(TASK INPUT Opens)

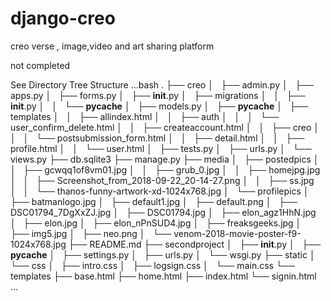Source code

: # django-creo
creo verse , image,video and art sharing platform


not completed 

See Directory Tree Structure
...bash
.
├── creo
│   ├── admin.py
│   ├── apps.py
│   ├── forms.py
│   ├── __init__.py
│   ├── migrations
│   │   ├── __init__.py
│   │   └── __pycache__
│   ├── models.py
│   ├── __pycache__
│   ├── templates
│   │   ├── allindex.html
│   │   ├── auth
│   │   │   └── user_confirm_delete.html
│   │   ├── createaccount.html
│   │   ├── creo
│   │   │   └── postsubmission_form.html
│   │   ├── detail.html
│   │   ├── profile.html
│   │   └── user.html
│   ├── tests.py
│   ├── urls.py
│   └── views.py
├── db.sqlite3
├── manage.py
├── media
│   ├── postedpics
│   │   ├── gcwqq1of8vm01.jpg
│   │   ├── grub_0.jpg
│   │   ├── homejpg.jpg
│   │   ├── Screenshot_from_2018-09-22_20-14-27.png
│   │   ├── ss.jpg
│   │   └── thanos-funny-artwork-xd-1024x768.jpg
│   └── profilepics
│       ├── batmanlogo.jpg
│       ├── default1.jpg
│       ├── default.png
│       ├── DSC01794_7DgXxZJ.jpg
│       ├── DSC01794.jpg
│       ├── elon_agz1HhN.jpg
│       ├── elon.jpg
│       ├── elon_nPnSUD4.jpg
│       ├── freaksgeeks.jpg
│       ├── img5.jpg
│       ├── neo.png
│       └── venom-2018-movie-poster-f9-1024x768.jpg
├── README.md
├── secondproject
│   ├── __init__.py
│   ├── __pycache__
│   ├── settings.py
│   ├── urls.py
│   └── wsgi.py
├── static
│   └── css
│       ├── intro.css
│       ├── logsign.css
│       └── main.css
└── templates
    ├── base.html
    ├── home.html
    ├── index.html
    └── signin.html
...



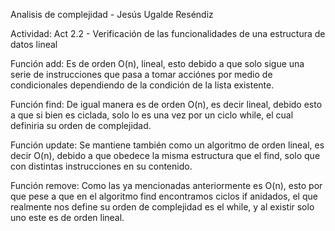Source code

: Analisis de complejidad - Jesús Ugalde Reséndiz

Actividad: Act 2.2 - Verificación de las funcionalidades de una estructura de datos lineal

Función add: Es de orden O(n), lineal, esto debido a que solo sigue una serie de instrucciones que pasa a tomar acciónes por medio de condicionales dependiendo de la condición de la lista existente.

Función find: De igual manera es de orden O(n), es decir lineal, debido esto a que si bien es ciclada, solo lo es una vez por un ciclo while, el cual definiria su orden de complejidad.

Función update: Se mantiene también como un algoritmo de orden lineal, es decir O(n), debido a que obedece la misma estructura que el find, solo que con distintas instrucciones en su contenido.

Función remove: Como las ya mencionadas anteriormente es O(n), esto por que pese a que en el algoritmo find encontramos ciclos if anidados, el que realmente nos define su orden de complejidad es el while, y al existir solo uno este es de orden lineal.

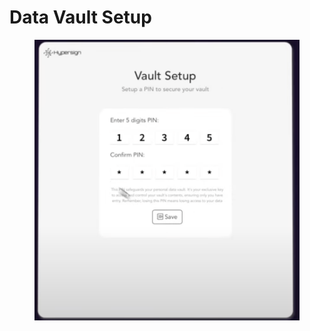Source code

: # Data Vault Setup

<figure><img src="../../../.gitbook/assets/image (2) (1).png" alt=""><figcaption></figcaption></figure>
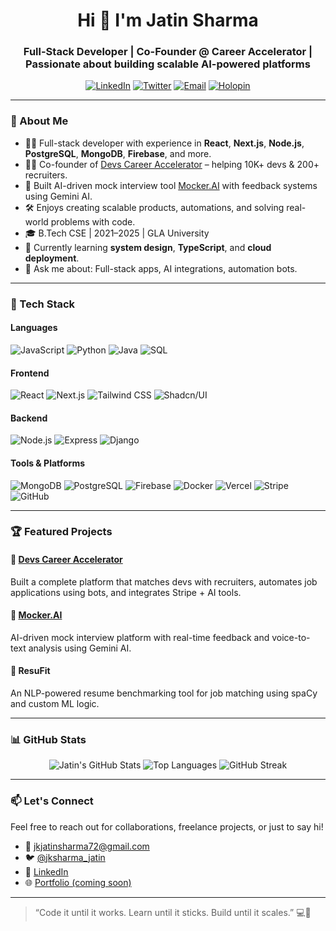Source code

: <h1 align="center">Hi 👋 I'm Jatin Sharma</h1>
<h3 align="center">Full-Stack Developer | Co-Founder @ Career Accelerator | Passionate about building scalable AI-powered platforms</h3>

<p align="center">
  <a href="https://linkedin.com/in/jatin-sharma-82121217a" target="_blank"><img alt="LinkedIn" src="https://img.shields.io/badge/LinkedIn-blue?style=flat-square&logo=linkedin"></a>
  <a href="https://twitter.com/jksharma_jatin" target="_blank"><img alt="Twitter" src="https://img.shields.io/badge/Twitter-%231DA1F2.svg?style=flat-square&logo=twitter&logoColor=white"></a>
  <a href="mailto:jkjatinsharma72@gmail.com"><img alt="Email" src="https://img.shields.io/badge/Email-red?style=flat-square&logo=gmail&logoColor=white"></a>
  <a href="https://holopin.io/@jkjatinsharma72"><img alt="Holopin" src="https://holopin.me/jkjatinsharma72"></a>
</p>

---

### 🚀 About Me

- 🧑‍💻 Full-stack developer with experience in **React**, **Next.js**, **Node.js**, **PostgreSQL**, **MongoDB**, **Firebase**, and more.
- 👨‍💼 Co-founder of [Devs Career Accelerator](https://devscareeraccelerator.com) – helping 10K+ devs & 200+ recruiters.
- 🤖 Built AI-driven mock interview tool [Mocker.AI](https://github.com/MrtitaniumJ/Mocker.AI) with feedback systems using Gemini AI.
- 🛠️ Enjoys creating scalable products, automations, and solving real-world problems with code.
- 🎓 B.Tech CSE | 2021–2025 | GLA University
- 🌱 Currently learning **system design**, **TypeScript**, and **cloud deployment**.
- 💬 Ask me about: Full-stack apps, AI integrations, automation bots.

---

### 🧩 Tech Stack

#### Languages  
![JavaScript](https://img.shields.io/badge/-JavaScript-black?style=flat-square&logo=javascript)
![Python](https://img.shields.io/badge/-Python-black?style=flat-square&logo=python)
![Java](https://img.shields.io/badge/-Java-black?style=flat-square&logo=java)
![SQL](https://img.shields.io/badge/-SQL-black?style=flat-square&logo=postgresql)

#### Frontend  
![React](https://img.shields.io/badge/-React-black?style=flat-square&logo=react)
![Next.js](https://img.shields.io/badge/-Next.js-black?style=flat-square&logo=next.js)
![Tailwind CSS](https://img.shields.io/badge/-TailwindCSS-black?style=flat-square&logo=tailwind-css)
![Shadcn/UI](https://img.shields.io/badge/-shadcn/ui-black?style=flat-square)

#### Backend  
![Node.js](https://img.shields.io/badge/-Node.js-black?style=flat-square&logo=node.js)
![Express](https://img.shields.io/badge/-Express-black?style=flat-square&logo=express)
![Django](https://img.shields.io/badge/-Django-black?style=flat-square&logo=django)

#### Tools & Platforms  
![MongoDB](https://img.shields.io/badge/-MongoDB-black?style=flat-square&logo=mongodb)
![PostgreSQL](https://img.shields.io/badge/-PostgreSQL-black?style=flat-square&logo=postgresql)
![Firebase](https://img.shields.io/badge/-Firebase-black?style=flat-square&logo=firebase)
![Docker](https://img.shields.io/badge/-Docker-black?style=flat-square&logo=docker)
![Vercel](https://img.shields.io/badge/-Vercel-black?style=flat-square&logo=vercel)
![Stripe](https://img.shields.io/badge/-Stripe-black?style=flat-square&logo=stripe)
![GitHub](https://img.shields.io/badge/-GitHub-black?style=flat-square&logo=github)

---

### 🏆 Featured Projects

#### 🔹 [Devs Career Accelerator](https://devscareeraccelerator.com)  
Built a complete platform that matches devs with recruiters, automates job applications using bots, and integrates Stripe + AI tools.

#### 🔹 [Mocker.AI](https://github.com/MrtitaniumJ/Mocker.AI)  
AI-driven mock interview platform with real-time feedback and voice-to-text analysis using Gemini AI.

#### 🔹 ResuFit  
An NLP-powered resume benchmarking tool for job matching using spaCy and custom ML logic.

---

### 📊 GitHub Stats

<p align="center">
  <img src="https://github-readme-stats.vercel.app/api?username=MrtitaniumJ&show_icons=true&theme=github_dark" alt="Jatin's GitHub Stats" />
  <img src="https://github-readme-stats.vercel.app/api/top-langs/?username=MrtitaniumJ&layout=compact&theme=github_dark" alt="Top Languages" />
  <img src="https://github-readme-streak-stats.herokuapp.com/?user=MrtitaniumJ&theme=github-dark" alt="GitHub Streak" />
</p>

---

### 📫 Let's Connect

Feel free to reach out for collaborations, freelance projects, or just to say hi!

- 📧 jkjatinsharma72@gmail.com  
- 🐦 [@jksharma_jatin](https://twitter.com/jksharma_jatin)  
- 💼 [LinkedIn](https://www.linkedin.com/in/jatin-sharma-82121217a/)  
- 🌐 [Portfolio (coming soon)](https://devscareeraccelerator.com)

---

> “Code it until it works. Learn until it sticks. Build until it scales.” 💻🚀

(TASK INPUT Closes)

_EXERCISE OBJECTIVE_. Copy each line in the entries above where the word "Función" shows up.

_TASK OUTPUT_.
Función add: Es de orden O(n), lineal, esto debido a que solo sigue una serie de instrucciones que pasa a tomar acciónes por medio de condicionales dependiendo de la condición de la lista existente.
Función find: De igual manera es de orden O(n), es decir lineal, debido esto a que si bien es ciclada, solo lo es una vez por un ciclo while, el cual definiria su orden de complejidad.
Función update: Se mantiene también como un algoritmo de orden lineal, es decir O(n), debido a que obedece la misma estructura que el find, solo que con distintas instrucciones en su contenido.
Función remove: Como las ya mencionadas anteriormente es O(n), esto por que pese a que en el algoritmo find encontramos ciclos if anidados, el que realmente nos define su orden de complejidad es el while, y al existir solo uno este es de orden lineal.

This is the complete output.